It appears no one did. I'm disappointed that the idea didn't work. I didn't
really expect it to, but it's a shame when low expectations are lived down to.

With regards the "I'll go first," the idea was to try to set the tone by
giving a few examples, and possibly inspire people who read it to go "ooh,
that reminds me ..."

In short, I don't think it is distasteful, but I'll take your comment as a
data point for the future. Thanks for taking the time.

------
pmiller2
Another favorite: in any group of 6 or more people, there exist either three
mutual acquaintances or three mutual strangers.
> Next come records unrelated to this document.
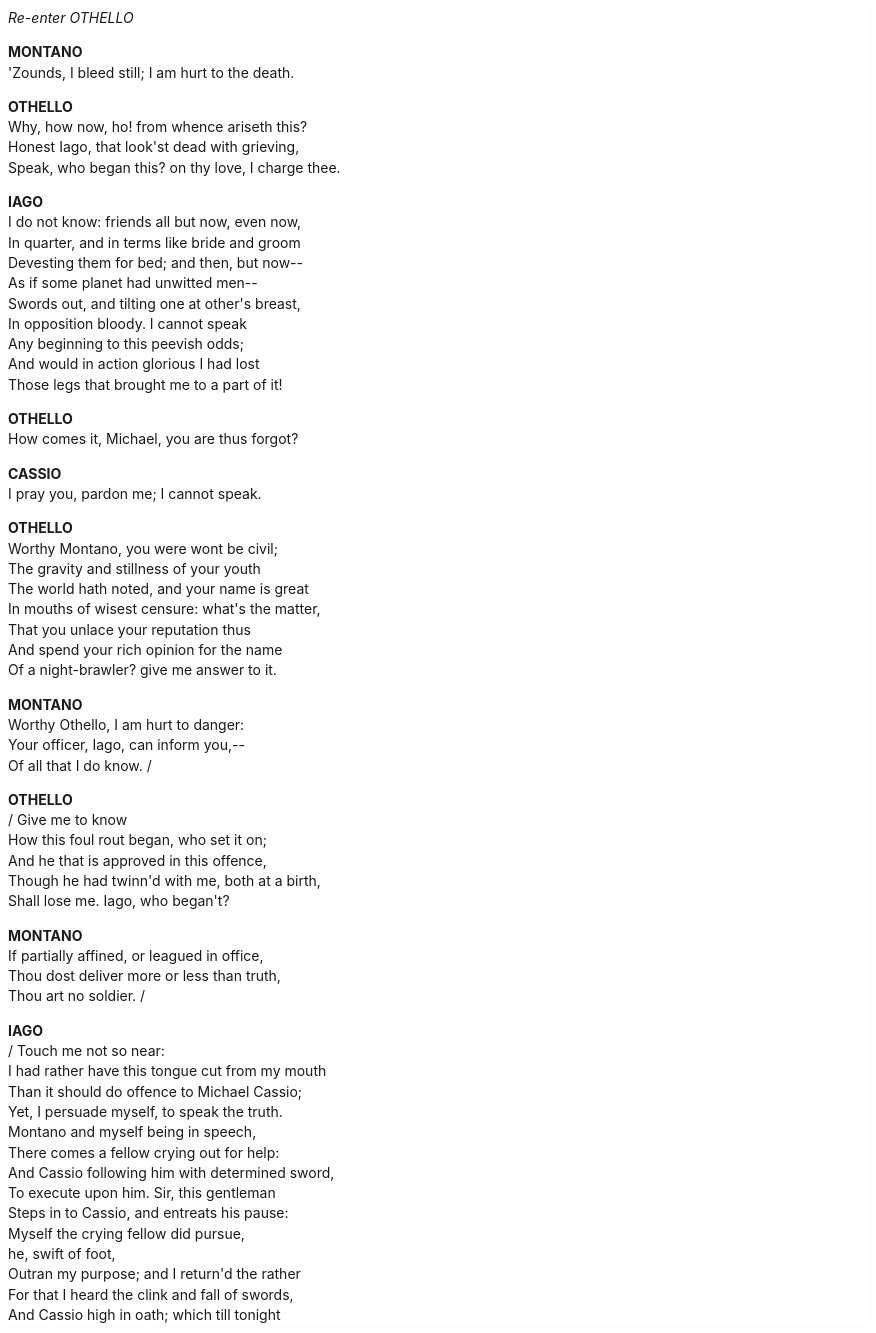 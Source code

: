 *Re-enter OTHELLO*

**MONTANO**  
'Zounds, I bleed still; I am hurt to the death.

**OTHELLO**  
Why, how now, ho! from whence ariseth this?  
Honest Iago, that look'st dead with grieving,  
Speak, who began this? on thy love, I charge thee.

**IAGO**  
I do not know: friends all but now, even now,  
In quarter, and in terms like bride and groom  
Devesting them for bed; and then, but now--  
As if some planet had unwitted men--  
Swords out, and tilting one at other's breast,  
In opposition bloody. I cannot speak  
Any beginning to this peevish odds;  
And would in action glorious I had lost  
Those legs that brought me to a part of it!

**OTHELLO**  
How comes it, Michael, you are thus forgot?

**CASSIO**  
I pray you, pardon me; I cannot speak.

**OTHELLO**  
Worthy Montano, you were wont be civil;  
The gravity and stillness of your youth  
The world hath noted, and your name is great  
In mouths of wisest censure: what's the matter,  
That you unlace your reputation thus  
And spend your rich opinion for the name  
Of a night-brawler? give me answer to it.

**MONTANO**  
Worthy Othello, I am hurt to danger:  
Your officer, Iago, can inform you,--  
Of all that I do know. /

**OTHELLO**  
/ Give me to know  
How this foul rout began, who set it on;  
And he that is approved in this offence,  
Though he had twinn'd with me, both at a birth,  
Shall lose me. Iago, who began't?

**MONTANO**  
If partially affined, or leagued in office,  
Thou dost deliver more or less than truth,  
Thou art no soldier. /

**IAGO**  
/ Touch me not so near:  
I had rather have this tongue cut from my mouth  
Than it should do offence to Michael Cassio;  
Yet, I persuade myself, to speak the truth.  
Montano and myself being in speech,  
There comes a fellow crying out for help:  
And Cassio following him with determined sword,  
To execute upon him. Sir, this gentleman  
Steps in to Cassio, and entreats his pause:  
Myself the crying fellow did pursue,  
he, swift of foot,  
Outran my purpose; and I return'd the rather  
For that I heard the clink and fall of swords,  
And Cassio high in oath; which till tonight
Proof: Assume to the contrary that there's some group of six people not
satisfying the theorem. Let the six people be named $p_1$ through $p_6$. Since
acquaintance and non-acquaintance are symmetric relations, we can model this
by drawing between each pair of acquaintances and edge of a certain color (say
red) and between each pair of strangers an edge of a different color (say
blue). The result is then equivalent to saying there is no way to color the
edges of the complete graph $K_6$ with two colors that doesn't produce a
monochromatic triangle.

Consider the six edges incident with $p_1$. Since there are five of them, we
know at least three will have the same color. WLOG, assume the three edges of
the same color are red, and, further WLOG assume the other ends of these edges
are $p_2, p_3,$ and $p_4$.

Now, if we want to avoid monochromatic triangles, we have to color the edges
$p_2 p_3$ and $p_3 p_4$ blue. But, to avoid the $p_2 p_2 p_4$ triangle being
mono-blue, this then forces the edge $p_2 p_4$ to be red to avoid forming the
blue triangle $p_2 p_3 p_4$. This then yields the monochromatic triangle $p_1
p_2 p_4$.

Since all of the edge colorings after the initial three coming from $p_1$ were
forced, this implies no $2$-coloring of the edges of $K_6$ exists without a
monochromatic triangle.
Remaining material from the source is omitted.